* **What you should do**:
Output the number of lines in the entries below with the string "array" in them, and nothing further.

* **Entries provided**:
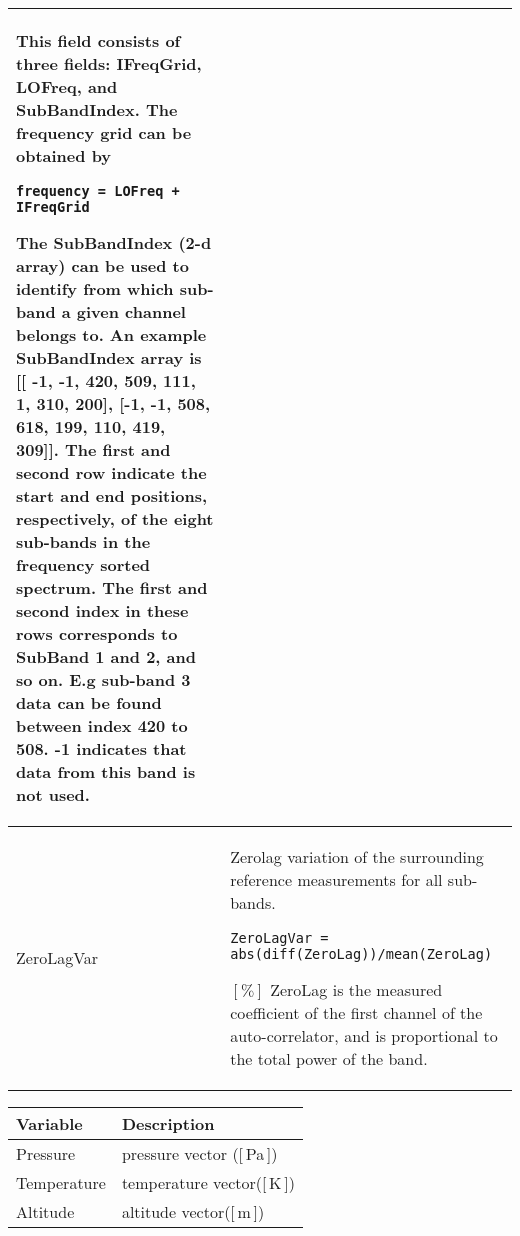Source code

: \begin{longtable}{| p{} | p{} |}
                       This field consists of three fields: IFreqGrid, LOFreq, and SubBandIndex.
                       The frequency grid can be obtained by
                       \begin{verbatim}frequency = LOFreq + IFreqGrid\end{verbatim}
                       The SubBandIndex (2-d array) can be used to identify from which sub-band a given
                       channel belongs to. 
                       An example SubBandIndex array is [[ -1, -1, 420, 509, 111, 1, 310, 200], 
                       [-1, -1, 508, 618, 199, 110, 419, 309]].
                       The first and second row indicate the start and end positions, respectively,
                       of the eight sub-bands in the frequency sorted spectrum. 
                       The first and second index in these rows corresponds to SubBand 1 and 2, and so
                       on. E.g sub-band 3 data can be found between index 420 to 508.
                       -1 indicates that data from this band is not used.\\ \hline 
     ZeroLagVar      & Zerolag variation of the surrounding reference measurements for all sub-bands.
                       \begin{verbatim}ZeroLagVar = abs(diff(ZeroLag))/mean(ZeroLag)\end{verbatim} \([\%]\)
                        ZeroLag is the measured coefficient of the first channel of the auto-correlator,
                        and is proportional to the total power of the band. \\ \hline
\hline
\end{longtable}

\clearpage
\newpage

\begin{table}
\caption{ \smr\ PTZ data format. 
Example URL: \url{http://malachite.rss.chalmers.se/rest_api/v4/ptz/2015-01-03/AC1/2/7002887494}}
\label{table:ptzdataformat}
\begin{longtable}{| p{} | p{} |}
\hline
  \textbf{Variable} & \textbf{Description} \\
  \hline
    Pressure        & pressure vector ([\,Pa\,])  \\ \hline
    Temperature     & temperature vector([\,K\,]) \\ \hline
    Altitude        & altitude vector([\,m\,]) \\ \hline
\hline
\end{longtable}
\end{table}
\addtocounter{table}{-1}


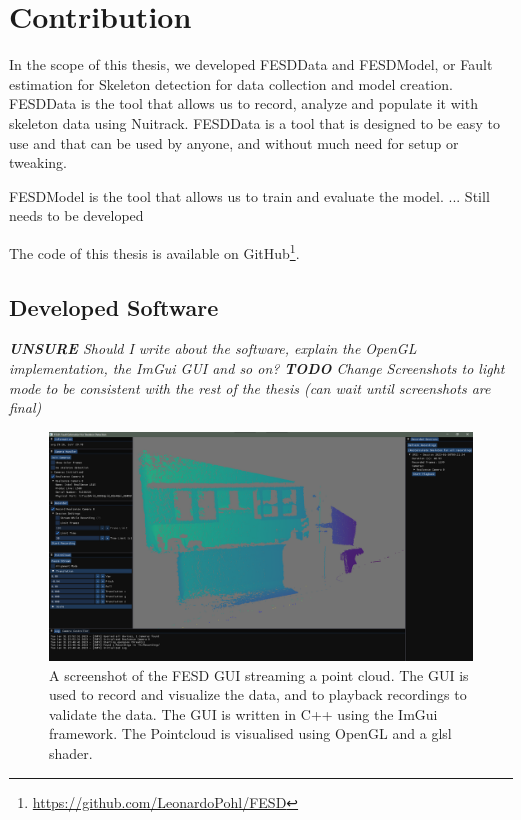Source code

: \section{Contribution}
\label{sec:contribution}

In the scope of this thesis, we developed FESDData and FESDModel, or Fault estimation for Skeleton detection for data collection and model creation. FESDData is the tool that allows us to record, analyze and populate it with skeleton data using Nuitrack. FESDData is a tool that is designed to be easy to use and that can be used by anyone, and without much need for setup or tweaking.

FESDModel is the tool that allows us to train and evaluate the model. ... Still needs to be developed 

The code of this thesis is available on GitHub\footnote{\url{https://github.com/LeonardoPohl/FESD}}.

\subsection{Developed Software}

\textit{\textbf{UNSURE} Should I write about the software, explain the OpenGL implementation, the ImGui GUI and so on?}
\textit{\textbf{TODO} Change Screenshots to light mode to be consistent with the rest of the thesis (can wait until screenshots are final)}

\begin{figure}[ht]
  \centering
  \includegraphics[width=\linewidth]{figures/FESD/all.png}
  \caption[FESD GUI]{A screenshot of the FESD GUI streaming a point cloud. The GUI is used to record and visualize the data, and to playback recordings to validate the data. The GUI is written in C++ using the ImGui framework. The Pointcloud is visualised using OpenGL and a glsl shader.}
  \label{fig:stream_gui}
\end{figure}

* **Response box**:
2